• Provided records
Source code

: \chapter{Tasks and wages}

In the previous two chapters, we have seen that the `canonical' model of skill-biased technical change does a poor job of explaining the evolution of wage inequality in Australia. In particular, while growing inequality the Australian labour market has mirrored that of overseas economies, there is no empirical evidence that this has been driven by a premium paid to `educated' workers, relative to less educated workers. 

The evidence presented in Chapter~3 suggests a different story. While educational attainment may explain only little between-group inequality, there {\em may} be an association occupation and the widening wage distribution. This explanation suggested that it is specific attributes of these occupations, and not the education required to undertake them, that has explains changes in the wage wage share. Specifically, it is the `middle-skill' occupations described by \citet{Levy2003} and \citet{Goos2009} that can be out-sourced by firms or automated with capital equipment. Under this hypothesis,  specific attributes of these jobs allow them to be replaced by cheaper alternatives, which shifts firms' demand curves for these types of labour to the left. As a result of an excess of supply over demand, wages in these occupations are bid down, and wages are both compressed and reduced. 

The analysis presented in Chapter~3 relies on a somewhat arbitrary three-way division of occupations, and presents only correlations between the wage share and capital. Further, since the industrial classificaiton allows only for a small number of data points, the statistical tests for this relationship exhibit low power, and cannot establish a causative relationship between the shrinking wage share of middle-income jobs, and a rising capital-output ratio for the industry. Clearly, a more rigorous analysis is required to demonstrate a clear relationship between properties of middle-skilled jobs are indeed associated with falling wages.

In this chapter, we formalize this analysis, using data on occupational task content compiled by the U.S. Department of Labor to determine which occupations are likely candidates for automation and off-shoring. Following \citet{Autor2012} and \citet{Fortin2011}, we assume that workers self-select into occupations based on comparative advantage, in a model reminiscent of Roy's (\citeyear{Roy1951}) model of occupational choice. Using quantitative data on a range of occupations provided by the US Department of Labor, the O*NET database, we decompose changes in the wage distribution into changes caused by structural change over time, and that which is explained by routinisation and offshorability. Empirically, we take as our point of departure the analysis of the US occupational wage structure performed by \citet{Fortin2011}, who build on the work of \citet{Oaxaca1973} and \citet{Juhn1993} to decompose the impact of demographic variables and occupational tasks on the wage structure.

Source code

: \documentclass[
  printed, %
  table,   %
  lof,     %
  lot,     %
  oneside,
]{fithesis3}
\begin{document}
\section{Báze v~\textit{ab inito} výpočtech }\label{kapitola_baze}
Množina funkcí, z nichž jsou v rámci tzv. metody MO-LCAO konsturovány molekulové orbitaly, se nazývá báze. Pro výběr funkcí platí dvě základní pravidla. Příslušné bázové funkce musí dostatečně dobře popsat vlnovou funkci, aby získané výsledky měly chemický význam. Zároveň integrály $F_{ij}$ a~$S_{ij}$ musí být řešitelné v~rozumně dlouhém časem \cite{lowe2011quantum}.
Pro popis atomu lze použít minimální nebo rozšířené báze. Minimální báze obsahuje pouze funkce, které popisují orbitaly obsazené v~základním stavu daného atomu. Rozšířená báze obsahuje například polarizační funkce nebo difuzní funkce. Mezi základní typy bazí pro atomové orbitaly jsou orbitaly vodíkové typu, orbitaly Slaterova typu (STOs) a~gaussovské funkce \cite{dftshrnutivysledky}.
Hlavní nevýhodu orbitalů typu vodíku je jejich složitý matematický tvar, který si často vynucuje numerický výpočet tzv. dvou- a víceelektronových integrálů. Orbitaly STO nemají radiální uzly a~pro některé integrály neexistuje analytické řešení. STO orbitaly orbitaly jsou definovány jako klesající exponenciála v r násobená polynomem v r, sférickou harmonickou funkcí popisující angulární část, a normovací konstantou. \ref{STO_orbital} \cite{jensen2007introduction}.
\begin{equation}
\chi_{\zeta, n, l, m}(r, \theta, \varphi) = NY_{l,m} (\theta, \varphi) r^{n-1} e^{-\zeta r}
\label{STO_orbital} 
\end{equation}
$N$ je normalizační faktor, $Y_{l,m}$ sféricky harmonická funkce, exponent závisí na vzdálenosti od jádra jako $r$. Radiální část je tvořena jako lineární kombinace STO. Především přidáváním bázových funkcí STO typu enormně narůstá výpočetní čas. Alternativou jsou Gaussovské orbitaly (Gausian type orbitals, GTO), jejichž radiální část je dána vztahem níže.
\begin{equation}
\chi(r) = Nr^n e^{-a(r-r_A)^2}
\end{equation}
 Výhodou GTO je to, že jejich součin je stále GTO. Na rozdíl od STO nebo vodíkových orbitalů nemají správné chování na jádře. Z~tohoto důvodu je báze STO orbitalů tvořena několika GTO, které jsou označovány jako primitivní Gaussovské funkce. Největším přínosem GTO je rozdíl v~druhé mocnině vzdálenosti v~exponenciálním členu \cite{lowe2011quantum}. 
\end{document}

• Work to be completed
Return the data exactly, every line included.

• Written response
Source code

: \chapter{Tasks and wages}

In the previous two chapters, we have seen that the `canonical' model of skill-biased technical change does a poor job of explaining the evolution of wage inequality in Australia. In particular, while growing inequality the Australian labour market has mirrored that of overseas economies, there is no empirical evidence that this has been driven by a premium paid to `educated' workers, relative to less educated workers. 

The evidence presented in Chapter~3 suggests a different story. While educational attainment may explain only little between-group inequality, there {\em may} be an association occupation and the widening wage distribution. This explanation suggested that it is specific attributes of these occupations, and not the education required to undertake them, that has explains changes in the wage wage share. Specifically, it is the `middle-skill' occupations described by \citet{Levy2003} and \citet{Goos2009} that can be out-sourced by firms or automated with capital equipment. Under this hypothesis,  specific attributes of these jobs allow them to be replaced by cheaper alternatives, which shifts firms' demand curves for these types of labour to the left. As a result of an excess of supply over demand, wages in these occupations are bid down, and wages are both compressed and reduced. 

The analysis presented in Chapter~3 relies on a somewhat arbitrary three-way division of occupations, and presents only correlations between the wage share and capital. Further, since the industrial classificaiton allows only for a small number of data points, the statistical tests for this relationship exhibit low power, and cannot establish a causative relationship between the shrinking wage share of middle-income jobs, and a rising capital-output ratio for the industry. Clearly, a more rigorous analysis is required to demonstrate a clear relationship between properties of middle-skilled jobs are indeed associated with falling wages.

In this chapter, we formalize this analysis, using data on occupational task content compiled by the U.S. Department of Labor to determine which occupations are likely candidates for automation and off-shoring. Following \citet{Autor2012} and \citet{Fortin2011}, we assume that workers self-select into occupations based on comparative advantage, in a model reminiscent of Roy's (\citeyear{Roy1951}) model of occupational choice. Using quantitative data on a range of occupations provided by the US Department of Labor, the O*NET database, we decompose changes in the wage distribution into changes caused by structural change over time, and that which is explained by routinisation and offshorability. Empirically, we take as our point of departure the analysis of the US occupational wage structure performed by \citet{Fortin2011}, who build on the work of \citet{Oaxaca1973} and \citet{Juhn1993} to decompose the impact of demographic variables and occupational tasks on the wage structure.

Source code

: \documentclass[
  printed, %
  table,   %
  lof,     %
  lot,     %
  oneside,
]{fithesis3}
\begin{document}
\section{Báze v~\textit{ab inito} výpočtech }\label{kapitola_baze}
Množina funkcí, z nichž jsou v rámci tzv. metody MO-LCAO konsturovány molekulové orbitaly, se nazývá báze. Pro výběr funkcí platí dvě základní pravidla. Příslušné bázové funkce musí dostatečně dobře popsat vlnovou funkci, aby získané výsledky měly chemický význam. Zároveň integrály $F_{ij}$ a~$S_{ij}$ musí být řešitelné v~rozumně dlouhém časem \cite{lowe2011quantum}.
Pro popis atomu lze použít minimální nebo rozšířené báze. Minimální báze obsahuje pouze funkce, které popisují orbitaly obsazené v~základním stavu daného atomu. Rozšířená báze obsahuje například polarizační funkce nebo difuzní funkce. Mezi základní typy bazí pro atomové orbitaly jsou orbitaly vodíkové typu, orbitaly Slaterova typu (STOs) a~gaussovské funkce \cite{dftshrnutivysledky}.
Hlavní nevýhodu orbitalů typu vodíku je jejich složitý matematický tvar, který si často vynucuje numerický výpočet tzv. dvou- a víceelektronových integrálů. Orbitaly STO nemají radiální uzly a~pro některé integrály neexistuje analytické řešení. STO orbitaly orbitaly jsou definovány jako klesající exponenciála v r násobená polynomem v r, sférickou harmonickou funkcí popisující angulární část, a normovací konstantou. \ref{STO_orbital} \cite{jensen2007introduction}.
\begin{equation}
\chi_{\zeta, n, l, m}(r, \theta, \varphi) = NY_{l,m} (\theta, \varphi) r^{n-1} e^{-\zeta r}
\label{STO_orbital} 
\end{equation}
$N$ je normalizační faktor, $Y_{l,m}$ sféricky harmonická funkce, exponent závisí na vzdálenosti od jádra jako $r$. Radiální část je tvořena jako lineární kombinace STO. Především přidáváním bázových funkcí STO typu enormně narůstá výpočetní čas. Alternativou jsou Gaussovské orbitaly (Gausian type orbitals, GTO), jejichž radiální část je dána vztahem níže.
\begin{equation}
\chi(r) = Nr^n e^{-a(r-r_A)^2}
\end{equation}
 Výhodou GTO je to, že jejich součin je stále GTO. Na rozdíl od STO nebo vodíkových orbitalů nemají správné chování na jádře. Z~tohoto důvodu je báze STO orbitalů tvořena několika GTO, které jsou označovány jako primitivní Gaussovské funkce. Největším přínosem GTO je rozdíl v~druhé mocnině vzdálenosti v~exponenciálním členu \cite{lowe2011quantum}. 
\end{document}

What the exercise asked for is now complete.